## EXERCISE BRIEF:
Except for the images, repeat the entries below word for word.

::::

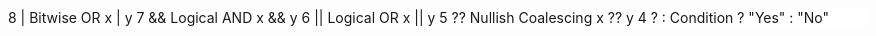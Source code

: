 <td>8</td>

<td>|</td>

<td>Bitwise OR</td>

<td>x | y</td>

</tr>

<tr>

<td>7</td>

<td>&&</td>

<td>Logical AND</td>

<td>x && y</td>

</tr>

<tr>

<td>6</td>

<td>||</td>

<td>Logical OR</td>

<td>x || y</td>

</tr>

<tr>

<td>5</td>

<td>??</td>

<td>Nullish Coalescing</td>

<td>x ?? y</td>

</tr>

<tr>

<td>4</td>

<td>? :</td>

<td>Condition</td>

<td>? "Yes" : "No"</td>

</tr>

<tr>

<td> </td>

<td> </td>

<td> </td>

::::

## RESPONSE BELOW:
Source code

: <td>8</td>

<td>|</td>

<td>Bitwise OR</td>

<td>x | y</td>

</tr>

<tr>

<td>7</td>

<td>&&</td>

<td>Logical AND</td>

<td>x && y</td>

</tr>

<tr>

<td>6</td>

<td>||</td>

<td>Logical OR</td>

<td>x || y</td>

</tr>

<tr>

<td>5</td>

<td>??</td>

<td>Nullish Coalescing</td>

<td>x ?? y</td>

</tr>

<tr>

<td>4</td>

<td>? :</td>

<td>Condition</td>

<td>? "Yes" : "No"</td>

</tr>

<tr>

<td> </td>

<td> </td>

<td> </td>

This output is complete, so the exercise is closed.